"Now, my man, why do I keep you here?"
"To take care of your game, Squire, I do suppose."
"What? when you are the worst gamekeeper in the county. How many poachers do you catch in the year? They have only to set one of their gang to treat you at the public-house on a moonshiny night, and the rest can have all my pheasants at roost while you are boosing and singing."
"Like my betters in the parlor," muttered Tom.
"But that is not all," continued Gaunt, pretending not to hear him. "You wire my rabbits, and sell them in the town. Don't go to deny it; for I've half a dozen to prove it." Mr. Leicester looked very uncomfortable. His master continued: "I have known it this ten months, yet you are none the worse for 't. Now, why do I keep you here, that any other gentleman in my place would send to Carlisle jail on a justice's warrant?"

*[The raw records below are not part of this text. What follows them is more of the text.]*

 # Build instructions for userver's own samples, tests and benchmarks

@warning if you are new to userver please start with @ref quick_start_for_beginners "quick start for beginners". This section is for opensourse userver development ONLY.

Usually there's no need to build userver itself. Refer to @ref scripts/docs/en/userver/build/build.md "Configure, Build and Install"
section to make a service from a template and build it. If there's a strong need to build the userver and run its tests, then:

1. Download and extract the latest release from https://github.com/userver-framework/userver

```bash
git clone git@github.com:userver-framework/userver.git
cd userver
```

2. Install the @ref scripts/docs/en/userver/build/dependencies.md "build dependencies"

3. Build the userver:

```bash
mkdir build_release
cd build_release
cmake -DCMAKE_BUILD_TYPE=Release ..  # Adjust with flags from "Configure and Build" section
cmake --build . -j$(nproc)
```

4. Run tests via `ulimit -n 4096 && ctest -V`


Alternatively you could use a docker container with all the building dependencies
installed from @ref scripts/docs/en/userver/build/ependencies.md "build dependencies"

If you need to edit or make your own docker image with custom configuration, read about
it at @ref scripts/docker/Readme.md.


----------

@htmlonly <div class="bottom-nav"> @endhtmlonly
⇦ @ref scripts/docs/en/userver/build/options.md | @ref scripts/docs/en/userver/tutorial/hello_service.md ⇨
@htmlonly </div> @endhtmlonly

Mr. Leicester, who had thought his master blind, and was so suddenly undeceived, hung his head and snivelled out, "'T is because you have a good heart, Squire, and would not ruin a poor fellow for an odd rabbit or two."

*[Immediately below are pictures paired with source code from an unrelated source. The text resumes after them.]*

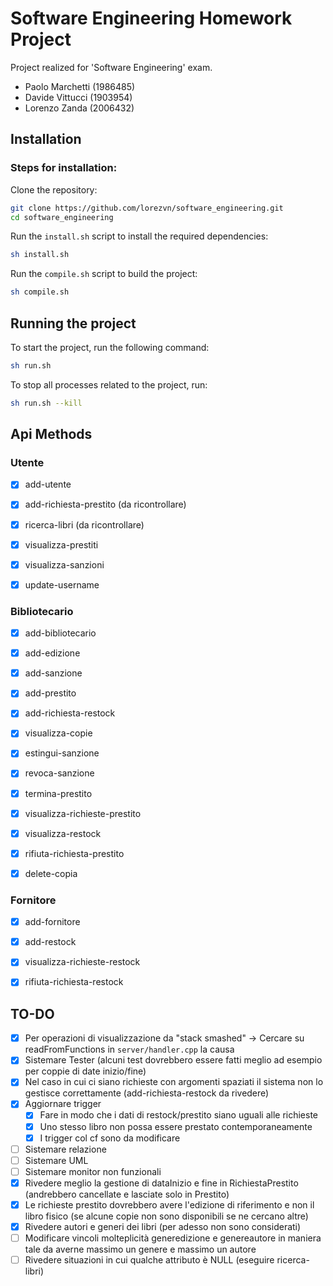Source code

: # Software Engineering Homework Project

Project realized for 'Software Engineering' exam.

- Paolo Marchetti (1986485)
- Davide Vittucci (1903954)
- Lorenzo Zanda (2006432)

## Installation
### Steps for installation:

Clone the repository:
```sh
git clone https://github.com/lorezvn/software_engineering.git
cd software_engineering
```

Run the `install.sh` script to install the required dependencies:
```sh
sh install.sh
```
Run the `compile.sh` script to build the project:
```sh
sh compile.sh
```

## Running the project

To start the project, run the following command:
```sh
sh run.sh
```

To stop all processes related to the project, run:
```sh
sh run.sh --kill
```

## Api Methods


### Utente
- [x] add-utente
- [x] add-richiesta-prestito (da ricontrollare)
- [x] ricerca-libri (da ricontrollare)
- [x] visualizza-prestiti 
- [x] visualizza-sanzioni 
- [x] update-username


### Bibliotecario
- [x] add-bibliotecario
- [x] add-edizione
- [x] add-sanzione 
- [x] add-prestito
- [x] add-richiesta-restock
- [x] visualizza-copie 
- [x] estingui-sanzione
- [x] revoca-sanzione
- [x] termina-prestito
- [x] visualizza-richieste-prestito
- [x] visualizza-restock
- [x] rifiuta-richiesta-prestito
- [x] delete-copia


### Fornitore
- [x] add-fornitore
- [x] add-restock
- [x] visualizza-richieste-restock
- [x] rifiuta-richiesta-restock


## TO-DO
- [x] Per operazioni di visualizzazione da "stack smashed" -> Cercare su readFromFunctions in `server/handler.cpp` la causa
- [x] Sistemare Tester (alcuni test dovrebbero essere fatti meglio ad esempio per coppie di date inizio/fine)
- [x] Nel caso in cui ci siano richieste con argomenti spaziati il sistema non lo gestisce correttamente (add-richiesta-restock da rivedere)
- [x] Aggiornare trigger 
    * [x]  Fare in modo che i dati di restock/prestito siano uguali alle richieste
    * [x]  Uno stesso libro non possa essere prestato contemporaneamente
    * [x]  I trigger col cf sono da modificare
- [ ] Sistemare relazione
- [ ] Sistemare UML 
- [ ] Sistemare monitor non funzionali
- [x] Rivedere meglio la gestione di dataInizio e fine in RichiestaPrestito (andrebbero cancellate e lasciate solo in Prestito)
- [x] Le richieste prestito dovrebbero avere l'edizione di riferimento e non il libro fisico (se alcune copie non sono disponibili se ne cercano altre)
- [x] Rivedere autori e generi dei libri (per adesso non sono considerati)
- [ ] Modificare vincoli molteplicità generedizione e genereautore in maniera tale da averne massimo un genere e massimo un autore
- [ ] Rivedere situazioni in cui qualche attributo è NULL (eseguire ricerca-libri)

"Stuff and nonsense!" cried Gaunt. "Speak your mind, for once, or else begone for a liar as well as a knave."
Thus appealed to, Leicester's gypsy eyes roved to and fro as if he were looking for some loophole to escape by; but at last he faced the situation. He said, with a touch of genuine feeling, "D——n the rabbits! I wish my hand had withered ere I touched one on them." But after this preface he sunk his voice to a whisper, and said, "I see what you are driving at, Squire; and since there is nobody with us" (he took off his cap,) "why, sir, 't is this here mole I am in debt to, no doubt."
Then the gentleman and his servant looked one another silently in the face, and what with their standing in the same attitude and being both excited and earnest, the truth must be owned, a certain family likeness came out. Certainly their eyes were quite unlike. Leicester had his gypsy mother's: black, keen, and restless. Gaunt had his mother's: brown, calm, and steady. But the two men had the same stature, the same manly mould and square shoulders; and, though Leicester's cheek was brown as a berry, his forehead was singularly white for a man in his rank of life, and over his left temple, close to the roots of the hair, was an oblong mole as black as ink, that bore a close resemblance in appearance and position to his master's.